Under Government Regulation Number 23 of 2010 concerning the implementation of mineral and coal mining business activity, the concept of CSR is stipulated in Chapter XII about society development and empowerment around the mining licence area and the special mining licence area. Accordingly, the holder of a mining business licence (‘MBL’) and a special mining business licence (‘SMBL’) is required to have a development and empowerment programme which is funded by the MBL and SMBL budget every year. Unfortunately, there is no further explanation and/or requirement regarding the budget amount. The holder of a MBL and SMBL is also required to report the plan and estimate the cost of the programme implementation annually as well as reporting the realisation every six months.
Upstream oil and gas industry
The oil and gas industry, especially in the upstream business activity, is required to stipulate the implementation of CSR in the contract.

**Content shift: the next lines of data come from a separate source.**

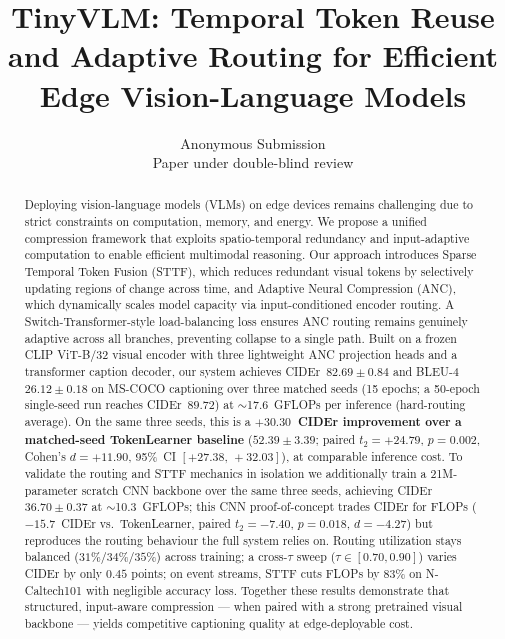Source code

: \documentclass{article}
\title{TinyVLM: Temporal Token Reuse and Adaptive Routing for Efficient Edge Vision-Language Models}
\author{%
  Anonymous Submission \\
  Paper under double-blind review \\
}
\begin{document}
\maketitle


\begin{abstract}
Deploying vision-language models (VLMs) on edge devices remains challenging due to strict constraints on computation, memory, and energy. We propose a unified compression framework that exploits spatio-temporal redundancy and input-adaptive computation to enable efficient multimodal reasoning. Our approach introduces Sparse Temporal Token Fusion (STTF), which reduces redundant visual tokens by selectively updating regions of change across time, and Adaptive Neural Compression (ANC), which dynamically scales model capacity via input-conditioned encoder routing. A Switch-Transformer-style load-balancing loss ensures ANC routing remains genuinely adaptive across all branches, preventing collapse to a single path. Built on a frozen CLIP ViT-B/32 visual encoder with three lightweight ANC projection heads and a transformer caption decoder, our system achieves CIDEr~$\mathbf{82.69 \pm 0.84}$ and BLEU-4~$\mathbf{26.12 \pm 0.18}$ on MS-COCO captioning over three matched seeds (15 epochs; a 50-epoch single-seed run reaches CIDEr~$89.72$) at $\sim$17.6~GFLOPs per inference (hard-routing average). On the same three seeds, this is a \textbf{$+30.30$~CIDEr improvement over a matched-seed TokenLearner baseline} ($52.39 \pm 3.39$; paired $t_{2}{=}{+}24.79$, $p{=}0.002$, Cohen's $d{=}{+}11.90$, 95\%~CI $[{+}27.38,\,{+}32.03]$), at comparable inference cost. To validate the routing and STTF mechanics in isolation we additionally train a 21M-parameter scratch CNN backbone over the same three seeds, achieving CIDEr~$36.70 \pm 0.37$ at $\sim$10.3~GFLOPs; this CNN proof-of-concept trades CIDEr for FLOPs ($-15.7$~CIDEr vs.\ TokenLearner, paired $t_{2}{=}{-}7.40$, $p{=}0.018$, $d{=}{-}4.27$) but reproduces the routing behaviour the full system relies on. Routing utilization stays balanced ($31\%$/$34\%$/$35\%$) across training; a cross-$\tau$ sweep ($\tau \in [0.70, 0.90]$) varies CIDEr by only $0.45$ points; on event streams, STTF cuts FLOPs by $83\%$ on N-Caltech101 with negligible accuracy loss. Together these results demonstrate that structured, input-aware compression — when paired with a strong pretrained visual backbone — yields competitive captioning quality at edge-deployable cost.
\end{abstract}
\end{document}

The obligation to implement a CSR programme is based on Article 26 of Government Regulation Number 35 of 2004 as amended several times into Government Regulation Number 55 of 2009 concerning upstream business activity in the oil and gas industry which stated that the minimum provision in the contract, which is required to have several points, regards the impact and development of the society and the rights of indigenous societies. Moreover, the company is required to allocate part of its annual budget to develop the environment and society.
Downstream oil and gas industry
Under the Ministry of Energy and Natural Resources Regulation Number 0007 of 2005 concerning terms and guidelines of the business licence implementation in downstream business activity in the oil and gas industry, every company which engages in the processing, transporting, storage and/or general commerce of downstream business activity is required to ensure health and safety, environmental management and development of society. However, it is still unclear what the requirements are for the company in terms of developing the society. In addition, the amount the company is expected to put aside in its budget to assist with developing the society is not stipulated.
Based on the above examples, the regulation in each sector does not clearly stipulate the budget amount or the source of the funds that is required by the company for CSR matters. In this case, and since GR 47/2012 does not assist in this matters, another regulation that clearly states the minimum budget amount and its source for implementing a CSR plan is still required.
Awards and sanctions
Law 47/2012 states that every company which has participated in the implementation of CSR can be rewarded by the authorised agencies. Although the form of the reward given is not specifically stipulated in this regulation, in the elucidation of the regulation the reward is referred to, for example, in the form of privileges or other forms of rewards.
On the other hand, a company which does not implement CSR can be subject to sanctions in accordance with the provisions of the relevant laws. These sanctions are all stipulated in the laws related to the business activities of the company. One example is Law No 27 of 2003 concerning geothermal activities (‘Law 27/2003’). According to Law 27/2003, the holder of a geothermal MBL is required to implement a local community development and empowerment programme. An MBL holder who intentionally abandons its work area without fulfilling its obligation to implement a local community development and empowerment programme can be subject to criminal sanctions in the form of imprisonment for a maximum of six months. As such, companies will be subject to different sanctions and requirements according to their various business activities.